NEW YORK CITY—Wednesday marks the start of oral arguments in the closely watched King v. Burwell case before the US Supreme Court. At issue for 34 states that haven't established exchanges is whether Affordable Care Act tax credits can be utilized by individuals buying health insurance on federally established exchanges, versus state established exchanges. Should the court rule for the plaintiff, the decision could have far-reaching effects for healthcare institutions and their capital plans, Savills Studley's Jeffrey Cooper tells GlobeSt.com.

The cost factor would be “extraordinary,” says Cooper, New York City-based executive managing director with Savills Studley. Partly it's because while the ACA also promised hospitals more money in the form of larger numbers of insured patients, it also took away billions of dollars in payments through Medicare and Medicaid, as well as reducing the “market basket” adjustment under Medicare.

Over the first 10 years that the ACA is in effect, this would mean a total of $269 billion in lost reimbursements, says Cooper. With million of patients buying insurance on the exchanges, the impact of these lost reimbursements would be blunted, at least in theory.

For hospitals, then, the bottom line of a Court ruling for the plaintiff would be that “a lot of money they expected to get, they won't get,” Cooper says. “There will be a lot more uncompensated care and a lot less reimbursements going to hospitals. It's going to strangle both their operating and capital budgets.”

The real estate implications of a Court ruling striking down the federally-established exchanges would be wide-ranging. “Hospitals will either have to cut back on operations, cut back on capital plans or raise money in ways they haven't generally used before,” says Cooper. “That might mean monetization,” in the form of sale-leasebacks of their owned properties. It could theoretically put hospitals into the same direction that hotel companies went, “where the real business was in operations, not owning the real estate. It created a huge amount of monetization.”

That would lead to more deal flow in the form of investment sales. Further, for the healthcare systems, “it creates opportunities to create capital around the existing real estate.”

Conversely, however, Cooper says, “A lot of hospitals have capital plans to create outpatient facilities and ambulatory facilities. Some of these companies might have to scale back what they were planning. Or they might have to go to outside capital to finance it.”

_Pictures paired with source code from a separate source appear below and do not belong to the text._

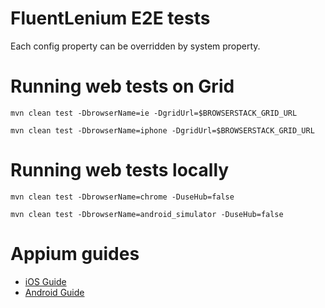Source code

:# FluentLenium E2E tests

Each config property can be overridden by system property.

# Running web tests on Grid

`mvn clean test -DbrowserName=ie -DgridUrl=$BROWSERSTACK_GRID_URL`

`mvn clean test -DbrowserName=iphone -DgridUrl=$BROWSERSTACK_GRID_URL`

# Running web tests locally

`mvn clean test -DbrowserName=chrome -DuseHub=false`

`mvn clean test -DbrowserName=android_simulator -DuseHub=false`

# Appium guides

- [iOS Guide](https://medium.com/2359media/tutorial-automated-testing-on-ios-with-appium-test-ng-and-java-on-mac-bc115d0ec881)
- [Android Guide](https://medium.com/2359media/tutorial-automated-testing-on-android-and-ios-with-appium-testng-and-java-on-mac-210119edf323)

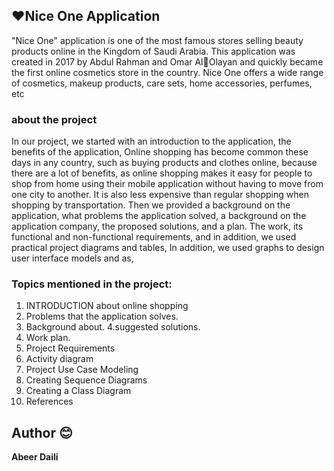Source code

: 
## ❤️Nice One Application

"Nice One" application is one of the most famous stores selling beauty products online in the 
Kingdom of Saudi Arabia. This application was created in 2017 by Abdul Rahman and Omar AlOlayan and quickly became the first online cosmetics store in the country. Nice One offers a 
wide range of cosmetics, makeup products, care sets, home accessories, perfumes, etc



### about the project

In our project, we started with an introduction to the application, the benefits of the application, Online shopping has become common these days in any country, 
such as buying products and clothes online, because there are a lot of benefits, as online shopping makes it easy for people to 
shop from home using their mobile application without having to move from one city to another. 
It is also less expensive than regular shopping when shopping by transportation.
Then we provided a background on the application, what problems the application solved, a background on the application company, the proposed solutions, and a plan.
The work, its functional and non-functional requirements, and in addition, we used practical project diagrams and tables, 
In addition, we used graphs to design user interface models and as,

### Topics mentioned in the project:
 
1. INTRODUCTION about online shopping
2. Problems that the application solves.
1. Background about.
 4.suggested solutions.
 5. Work plan.
 6. Project Requirements
 7. Activity diagram
 8. Project Use Case Modeling
 9. Creating Sequence Diagrams
 10. Creating a Class Diagram
 11. References


## Author 😊

**Abeer Daili**


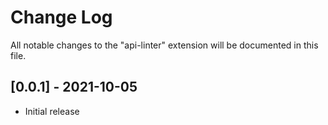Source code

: # Change Log

All notable changes to the "api-linter" extension will be documented in this file.

## [0.0.1] - 2021-10-05

- Initial release
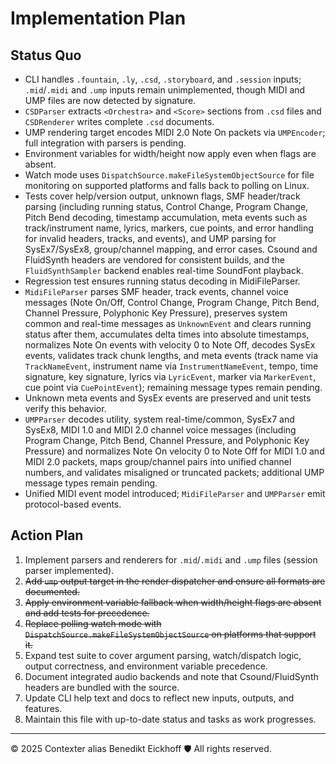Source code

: # Implementation Plan

## Status Quo

- CLI handles `.fountain`, `.ly`, `.csd`, `.storyboard`, and `.session` inputs; `.mid`/`.midi` and `.ump` inputs remain unimplemented, though MIDI and UMP files are now detected by signature.
- `CSDParser` extracts `<Orchestra>` and `<Score>` sections from `.csd` files and `CSDRenderer` writes complete `.csd` documents.
- UMP rendering target encodes MIDI 2.0 Note On packets via `UMPEncoder`; full integration with parsers is pending.
- Environment variables for width/height now apply even when flags are absent.
- Watch mode uses `DispatchSource.makeFileSystemObjectSource` for file monitoring on supported platforms and falls back to polling on Linux.
- Tests cover help/version output, unknown flags, SMF header/track parsing (including running status, Control Change, Program Change, Pitch Bend decoding, timestamp accumulation, meta events such as track/instrument name, lyrics, markers, cue points, and error handling for invalid headers, tracks, and events), and UMP parsing for SysEx7/SysEx8, group/channel mapping, and error cases. Csound and FluidSynth headers are vendored for consistent builds, and the `FluidSynthSampler` backend enables real-time SoundFont playback.
- Regression test ensures running status decoding in MidiFileParser.
- `MidiFileParser` parses SMF header, track events, channel voice messages (Note On/Off, Control Change, Program Change, Pitch Bend, Channel Pressure, Polyphonic Key Pressure), preserves system common and real-time messages as `UnknownEvent` and clears running status after them, accumulates delta times into absolute timestamps, normalizes Note On events with velocity 0 to Note Off, decodes SysEx events, validates track chunk lengths, and meta events (track name via `TrackNameEvent`, instrument name via `InstrumentNameEvent`, tempo, time signature, key signature, lyrics via `LyricEvent`, marker via `MarkerEvent`, cue point via `CuePointEvent`); remaining message types remain pending.
- Unknown meta events and SysEx events are preserved and unit tests verify this behavior.
- `UMPParser` decodes utility, system real-time/common, SysEx7 and SysEx8, MIDI 1.0 and MIDI 2.0 channel voice messages (including Program Change, Pitch Bend, Channel Pressure, and Polyphonic Key Pressure) and normalizes Note On velocity 0 to Note Off for MIDI 1.0 and MIDI 2.0 packets, maps group/channel pairs into unified channel numbers, and validates misaligned or truncated packets; additional UMP message types remain pending.
- Unified MIDI event model introduced; `MidiFileParser` and `UMPParser` emit protocol-based events.

## Action Plan

1. Implement parsers and renderers for `.mid`/`.midi` and `.ump` files (session parser implemented).
2. ~~Add `ump` output target in the render dispatcher and ensure all formats are documented.~~
3. ~~Apply environment variable fallback when width/height flags are absent and add tests for precedence.~~
4. ~~Replace polling watch mode with `DispatchSource.makeFileSystemObjectSource` on platforms that support it.~~
5. Expand test suite to cover argument parsing, watch/dispatch logic, output correctness, and environment variable precedence.
6. Document integrated audio backends and note that Csound/FluidSynth headers are bundled with the source.
7. Update CLI help text and docs to reflect new inputs, outputs, and features.
8. Maintain this file with up-to-date status and tasks as work progresses.

---

© 2025 Contexter alias Benedikt Eickhoff 🛡️ All rights reserved.
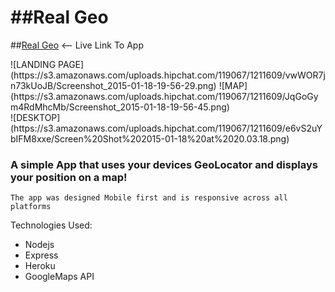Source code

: ##Real Geo
===============

##[Real Geo](http://realgeo.herokuapp.com) <-- Live Link To App

<div style="size: 50%"> ![LANDING PAGE](https://s3.amazonaws.com/uploads.hipchat.com/119067/1211609/vwWOR7jn73kUoJB/Screenshot_2015-01-18-19-56-29.png)
![MAP](https://s3.amazonaws.com/uploads.hipchat.com/119067/1211609/JqGoGym4RdMhcMb/Screenshot_2015-01-18-19-56-45.png)</div>
![DESKTOP](https://s3.amazonaws.com/uploads.hipchat.com/119067/1211609/e6vS2uYbIFM8xxe/Screen%20Shot%202015-01-18%20at%2020.03.18.png)

### A simple App that uses your devices GeoLocator and displays your position on a map!
    The app was designed Mobile first and is responsive across all platforms

Technologies Used:

  - Nodejs
  - Express
  - Heroku
  - GoogleMaps API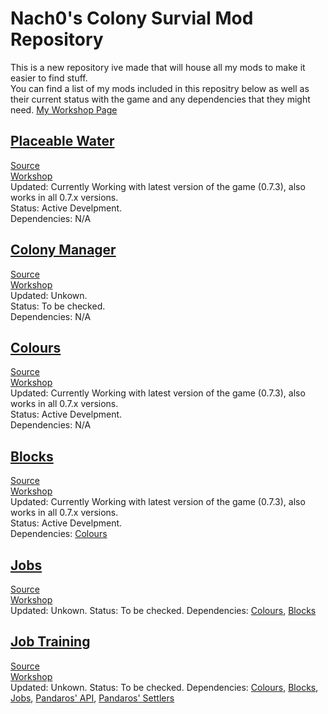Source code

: # Nach0's Colony Survial Mod Repository
This is a new repository ive made that will house all my mods to make it easier to find stuff.  
You can find a list of my mods included in this repositry below as well as their current status with the game and any dependencies that they might need.
[My Workshop Page](https://steamcommunity.com/id/NACH0CHEE5E/myworkshopfiles/?appid=366090)

## [Placeable Water](https://github.com/NACH0CHEE5E/CS-Mods/blob/master/PlaceableWater/ReadMe.md)
[Source](https://github.com/NACH0CHEE5E/CS-Mods/tree/master/PlaceableWater)  
[Workshop](https://steamcommunity.com/sharedfiles/filedetails/?id=2056403349)  
Updated: Currently Working with latest version of the game (0.7.3), also works in all 0.7.x versions.  
Status: Active Develpment.  
Dependencies: N/A  

## [Colony Manager](https://github.com/NACH0CHEE5E/CS-Mods/blob/master/ColonyManager/ReadMe.md)
[Source](https://github.com/NACH0CHEE5E/CS-Mods/tree/master/ColonyManager)  
[Workshop](https://steamcommunity.com/sharedfiles/filedetails/?id=2056399773)  
Updated: Unkown.  
Status: To be checked.  
Dependencies: N/A  

## [Colours](https://github.com/NACH0CHEE5E/CS-Mods/blob/master/Colours/ReadMe.md)
[Source](https://github.com/NACH0CHEE5E/CS-Mods/tree/master/Colours)  
[Workshop](https://steamcommunity.com/sharedfiles/filedetails/?id=1930305965)  
Updated: Currently Working with latest version of the game (0.7.3), also works in all 0.7.x versions.  
Status: Active Develpment.  
Dependencies: N/A  

## [Blocks](https://github.com/NACH0CHEE5E/CS-Mods/blob/master/Blocks/ReadMe.md)
[Source](https://github.com/NACH0CHEE5E/CS-Mods/tree/master/Blocks)  
[Workshop](https://steamcommunity.com/sharedfiles/filedetails/?id=2056396874)  
Updated: Currently Working with latest version of the game (0.7.3), also works in all 0.7.x versions.  
Status: Active Develpment.  
Dependencies: [Colours](https://github.com/NACH0CHEE5E/CS-Mods/tree/master/Colours)

## [Jobs](https://github.com/NACH0CHEE5E/CS-Mods/blob/master/Jobs/ReadMe.md)
[Source](https://github.com/NACH0CHEE5E/CS-Mods/tree/master/Jobs)  
[Workshop](https://steamcommunity.com/sharedfiles/filedetails/?id=2056408583)  
Updated: Unkown.
Status: To be checked.
Dependencies: [Colours](https://github.com/NACH0CHEE5E/CS-Mods/tree/master/Colours), [Blocks](https://github.com/NACH0CHEE5E/CS-Mods/tree/master/Blocks)

## [Job Training](https://github.com/NACH0CHEE5E/CS-Mods/blob/master/JobTraining/ReadMe.md)
[Source](https://github.com/NACH0CHEE5E/CS-Mods/tree/master/JobTraining)  
[Workshop](https://steamcommunity.com/sharedfiles/filedetails/?id=2056416008)  
Updated: Unkown.
Status: To be checked.
Dependencies: [Colours](https://github.com/NACH0CHEE5E/CS-Mods/tree/master/Colours), [Blocks](https://github.com/NACH0CHEE5E/CS-Mods/tree/master/Blocks), [Jobs](https://github.com/NACH0CHEE5E/CS-Mods/blob/master/Jobs), [Pandaros' API](https://github.com/JBurlison/Pandaros.API), [Pandaros' Settlers](https://github.com/JBurlison/Pandaros.Settlers)
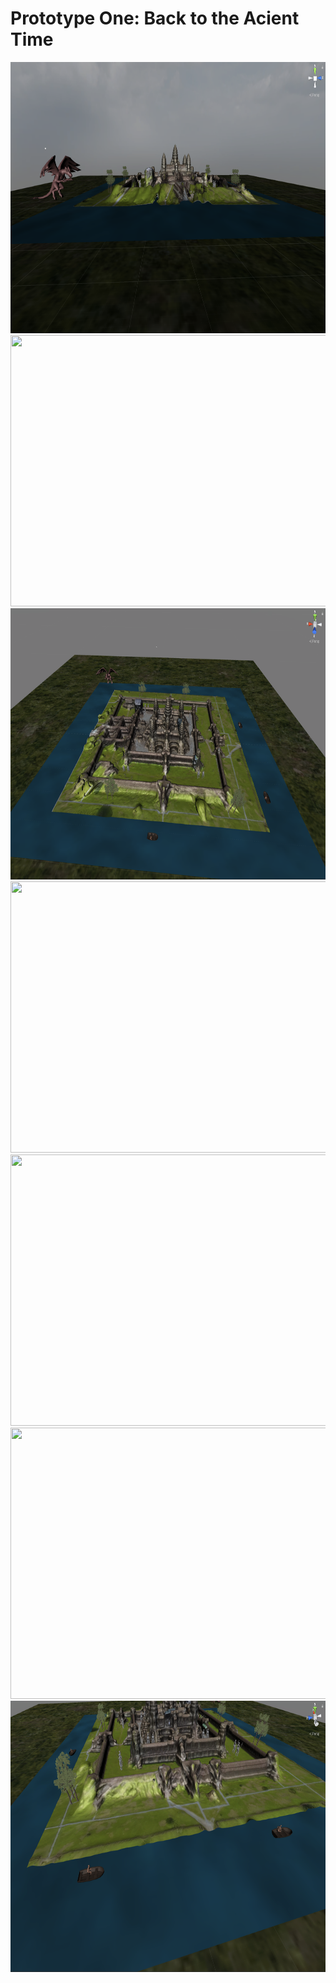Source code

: # Prototype One: Back to the Acient Time





<img src="images/overview.png" width="800" height="434">
<img src="images/topview2.png" width="800" height="434">
<img src="images/overview2.png" width="800" height="434">
<img src="images/frontview.png" width="800" height="434">
<img src="images/closeview.png" width="800" height="434">
<img src="images/dragon.png" width="800" height="434">
<img src="images/boats.png" width="800" height="434">


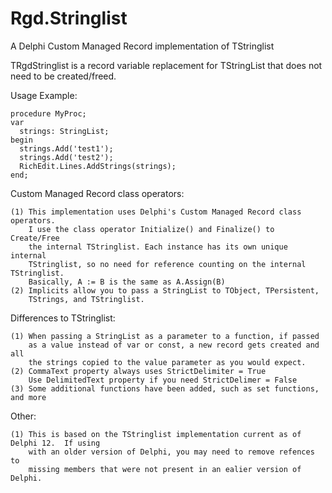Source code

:# Rgd.Stringlist
A Delphi Custom Managed Record implementation of TStringlist

TRgdStringlist is a record variable replacement for TStringList that does not 
need to be created/freed.  

  Usage Example:

    procedure MyProc;
    var
      strings: StringList;
    begin
      strings.Add('test1');
      strings.Add('test2');
      RichEdit.Lines.AddStrings(strings);
    end;

  Custom Managed Record class operators:

    (1) This implementation uses Delphi's Custom Managed Record class operators.
        I use the class operator Initialize() and Finalize() to Create/Free 
        the internal TStringlist. Each instance has its own unique internal 
        TStringlist, so no need for reference counting on the internal TStringlist.
        Basically, A := B is the same as A.Assign(B)
    (2) Implicits allow you to pass a StringList to TObject, TPersistent, 
        TStrings, and TStringlist.

  Differences to TStringlist:
  
    (1) When passing a StringList as a parameter to a function, if passed 
        as a value instead of var or const, a new record gets created and all
        the strings copied to the value parameter as you would expect.
    (2) CommaText property always uses StrictDelimiter = True
        Use DelimitedText property if you need StrictDelimer = False
    (3) Some additional functions have been added, such as set functions, and more

 Other:   

    (1) This is based on the TStringlist implementation current as of Delphi 12.  If using
        with an older version of Delphi, you may need to remove refences to
        missing members that were not present in an ealier version of Delphi.
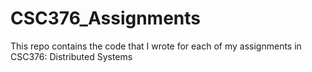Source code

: # CSC376_Assignments

This repo contains the code that I wrote for each of my assignments in CSC376: Distributed Systems

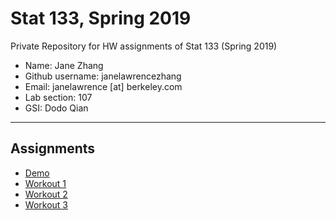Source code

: # Stat 133, Spring 2019

Private Repository for HW assignments of Stat 133 (Spring 2019)

- Name: Jane Zhang
- Github username: janelawrencezhang
- Email: janelawrence [at] berkeley.com
- Lab section: 107
- GSI: Dodo Qian

-----

## Assignments

- [Demo](demo)
- [Workout 1](workout1)
- [Workout 2](workout2_app.R)
- [Workout 3](binomial)


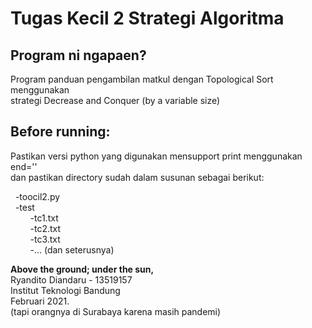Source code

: # Tugas Kecil 2 Strategi Algoritma
## Program ni ngapaen?
Program panduan pengambilan matkul dengan Topological Sort menggunakan  
strategi Decrease and Conquer (by a variable size)  

## Before running:
Pastikan versi python yang digunakan mensupport print menggunakan end=''  
dan pastikan directory sudah dalam susunan sebagai berikut:  
  
&nbsp;&nbsp;-toocil2.py  
&nbsp;&nbsp;-test  
&nbsp;&nbsp;&nbsp;&nbsp;&nbsp;&nbsp;&nbsp;&nbsp;-tc1.txt  
&nbsp;&nbsp;&nbsp;&nbsp;&nbsp;&nbsp;&nbsp;&nbsp;-tc2.txt  
&nbsp;&nbsp;&nbsp;&nbsp;&nbsp;&nbsp;&nbsp;&nbsp;-tc3.txt  
&nbsp;&nbsp;&nbsp;&nbsp;&nbsp;&nbsp;&nbsp;&nbsp;-... (dan seterusnya)  
  
  
**Above the ground; under the sun,**  
Ryandito Diandaru - 13519157  
Institut Teknologi Bandung  
Februari 2021.  
(tapi orangnya di Surabaya karena masih pandemi)
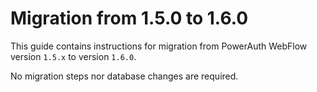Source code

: # Migration from 1.5.0 to 1.6.0

This guide contains instructions for migration from PowerAuth WebFlow version `1.5.x` to version `1.6.0`.

No migration steps nor database changes are required.
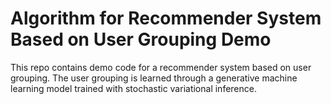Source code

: # Algorithm for Recommender System Based on User Grouping Demo
This repo contains demo code for a recommender system based on user grouping. The user grouping is learned through a generative machine learning model trained with stochastic variational inference.
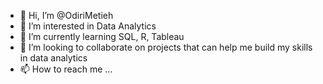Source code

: - 👋 Hi, I’m @OdiriMetieh
- 👀 I’m interested in Data Analytics
- 🌱 I’m currently learning SQL, R, Tableau
- 💞️ I’m looking to collaborate on projects that can help me build my skills in data analytics
- 📫 How to reach me ...

<!---
OdiriMetieh/OdiriMetieh is a ✨ special ✨ repository because its `README.md` (this file) appears on your GitHub profile.
You can click the Preview link to take a look at your changes.
--->
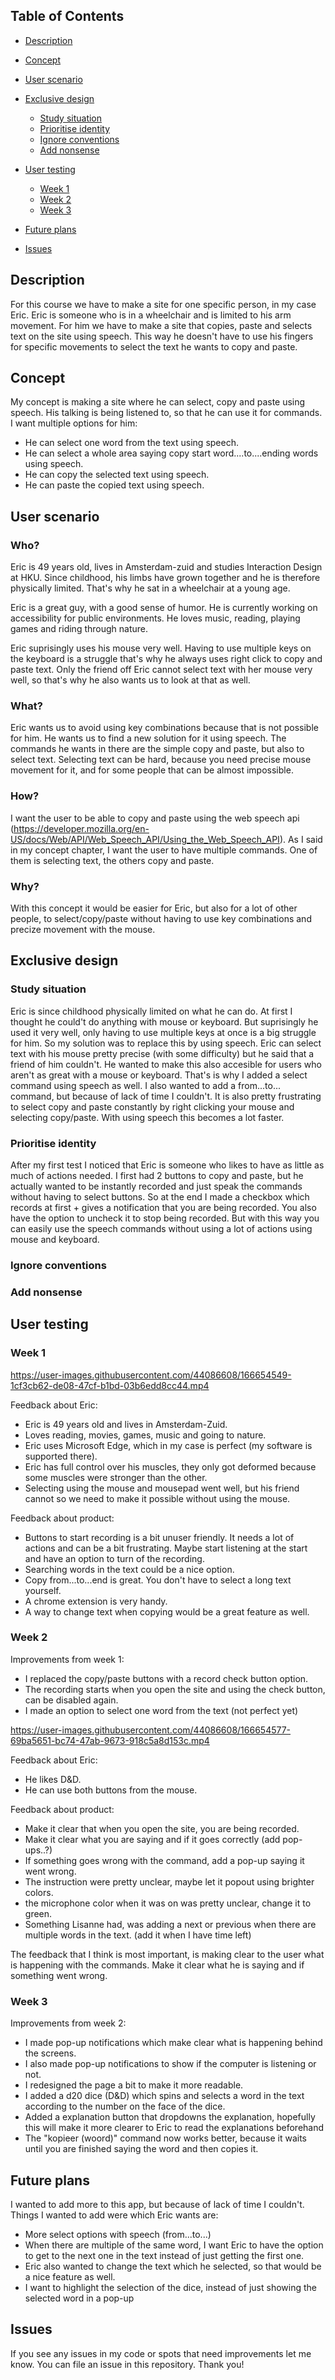 ## Table of Contents
- [Description](#description)
- [Concept](#concept)
- [User scenario](#User)
- [Exclusive design](#ExclusiveDesign)
  - [Study situation](#study)
  - [Prioritise identity](#identity)
  - [Ignore conventions](#coventions)
  - [Add nonsense](#nonsense)

- [User testing](#Testing)
  - [Week 1](#1)
  - [Week 2](#2)
  - [Week 3](#3)
- [Future plans](#future)
- [Issues](#Issues)

## Description
For this course we have to make a site for one specific person, in my case Eric. Eric is someone who is in a wheelchair and is limited to his arm movement. For him we have to make a site that copies, paste and selects text on the site using speech. This way he doesn't have to use his fingers for specific movements to select the text he wants to copy and paste. 

## Concept
My concept is making a site where he can select, copy and paste using speech. His talking is being listened to, so that he can use it for commands. I want multiple options for him:
- He can select one word from the text using speech.
- He can select a whole area saying copy start word....to....ending words using speech.
- He can copy the selected text using speech.
- He can paste the copied text using speech.

## User scenario <a name="User">
### Who?
Eric is 49 years old, lives in Amsterdam-zuid and studies Interaction Design at HKU. Since childhood, his limbs have grown together and he is therefore physically limited. That's why he sat in a wheelchair at a young age. 

Eric is a great guy, with a good sense of humor. He is currently working on accessibility for public environments. He loves music, reading, playing games and riding through nature. 

Eric suprisingly uses his mouse very well. Having to use multiple keys on the keyboard is a struggle that's why he always uses right click to copy and paste text. Only the friend off Eric cannot select text with her mouse very well, so that's why he also wants us to look at that as well. 

### What?
Eric wants us to avoid using key combinations because that is not possible for him. He wants us to find a new solution for it using speech. The commands he wants in there are the simple copy and paste, but also to select text. Selecting text can be hard, because you need precise mouse movement for it, and for some people that can be almost impossible. 

### How?
I want the user to be able to copy and paste using the web speech api (https://developer.mozilla.org/en-US/docs/Web/API/Web_Speech_API/Using_the_Web_Speech_API).
As I said in my concept chapter, I want the user to have multiple commands. One of them is selecting text, the others copy and paste. 

### Why?
With this concept it would be easier for Eric, but also for a lot of other people, to select/copy/paste without having to use key combinations and precize movement with the mouse. 
  
## Exclusive design <a name="ExclusiveDesign">
  
  ### Study situation <a name="study">
  Eric is since childhood physically limited on what he can do. At first I thought he could't do anything with mouse or keyboard. But suprisingly he used it very well,   only having to use multiple keys at once is a big struggle for him. So my solution was to replace this by using speech. Eric can select text with his mouse pretty     precise (with some difficulty) but he said that a friend of him couldn't. He wanted to make this also accesible for users who aren't as great with a mouse or           keyboard. That's is why I added a select command using speech as well. I also wanted to add a from...to... command, but because of lack of time I couldn't. It is       also pretty frustrating to select copy and paste constantly by right clicking your mouse and selecting copy/paste. With using speech this becomes a lot faster.
  
  ### Prioritise identity <a name="identity">
  After my first test I noticed that Eric is someone who likes to have as little as much of actions needed. I first had 2 buttons to copy and paste, but he actually     wanted to be instantly recorded and just speak the commands without having to select buttons. So at the end I made a checkbox which records at first + gives a         notification that you are being recorded. You also have the option to uncheck it to stop being recorded. But with this way you can easily use the speech commands       without using a lot of actions using mouse and keyboard.
  
  ### Ignore conventions <a name="coventions">

  ### Add nonsense <a name="nonsense">
  

## User testing <a name="Testing">
  
### Week 1 <a name="1">

https://user-images.githubusercontent.com/44086608/166654549-1cf3cb62-de08-47cf-b1bd-03b6edd8cc44.mp4
  
Feedback about Eric:
  - Eric is 49 years old and lives in Amsterdam-Zuid.
  - Loves reading, movies, games, music and going to nature.
  - Eric uses Microsoft Edge, which in my case is perfect (my software is supported there).
  - Eric has full control over his muscles, they only got deformed because some muscles were stronger than the other. 
  - Selecting using the mouse and mousepad went well, but his friend cannot so we need to make it possible without using the mouse. 
  

Feedback about product:
  - Buttons to start recording is a bit unuser friendly. It needs a lot of actions and can be a bit frustrating. Maybe start listening at the start and have an option to turn of the recording. 
 - Searching words in the text could be a nice option.
  - Copy from...to...end is great. You don't have to select a long text yourself. 
  - A chrome extension is very handy. 
  - A way to change text when copying would be a great feature as well. 

### Week 2 <a name="2">
  
Improvements from week 1:
  - I replaced the copy/paste buttons with a record check button option. 
  - The recording starts when you open the site and using the check button, can be disabled again.
  - I made an option to select one word from the text (not perfect yet)
   
https://user-images.githubusercontent.com/44086608/166654577-69ba5651-bc74-47ab-9673-918c5a8d153c.mp4

Feedback about Eric:
  - He likes D&D.
  - He can use both buttons from the mouse.

Feedback about product:
  - Make it clear that when you open the site, you are being recorded. 
  - Make it clear what you are saying and if it goes correctly (add pop-ups..?)
  - If something goes wrong with the command, add a pop-up saying it went wrong. 
  - The instruction were pretty unclear, maybe let it popout using brighter colors. 
  - the microphone color when it was on was pretty unclear, change it to green. 
  - Something Lisanne had, was adding a next or previous when there are multiple words in the text. (add it when I have time left)

The feedback that I think is most important, is making clear to the user what is happening with the commands. Make it clear what he is saying and if something went wrong. 

### Week 3 <a name="3">
Improvements from week 2:
  - I made pop-up notifications which make clear what is happening behind the screens. 
  - I also made pop-up notifications to show if the computer is listening or not.
  - I redesigned the page a bit to make it more readable.
  - I added a d20 dice (D&D) which spins and selects a word in the text according to the number on the face of the dice. 
  - Added a explanation button that dropdowns the explanation, hopefully this will make it more clearer to Eric to read the explanations beforehand
  - The "kopieer (woord)" command now works better, because it waits until you are finished saying the word and then copies it. 
  
## Future plans <a name="future">
I wanted to add more to this app, but because of lack of time I couldn't. Things I wanted to add were which Eric wants are:
  - More select options with speech (from...to...)
  - When there are multiple of the same word, I want Eric to have the option to get to the next one in the text instead of just getting the first one.
  - Eric also wanted to change the text which he selected, so that would be a nice feature as well.
  - I want to highlight the selection of the dice, instead of just showing the selected word in a pop-up
  
## Issues <a name="Issues">
If you see any issues in my code or spots that need improvements let me know. You can file an issue in this repository. Thank you!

That outside capital to finance development, generally speaking, won't take the form of bonds “since it's not on campus,” says Cooper. “It will have to be private, third-party capital, whether it's healthcare REITs, pension funds or private equity funds that invest in the space.”

A move toward third-party capital is likely to occur in the healthcare sector regardless of how the Court rules in King v. Burwell, Cooper says. For one thing, there's the longstanding “uncertainty” around how the ACA will or won't move forward, and Cooper says the King case is just one more factor in that uncertainty.

“It's going to force hospitals to not rely so heavily on their own revenues, or even their bond issues,” he says. That would be a positive for commercial real estate, since “most of the not-for-profit hospitals are investment-grade credit.”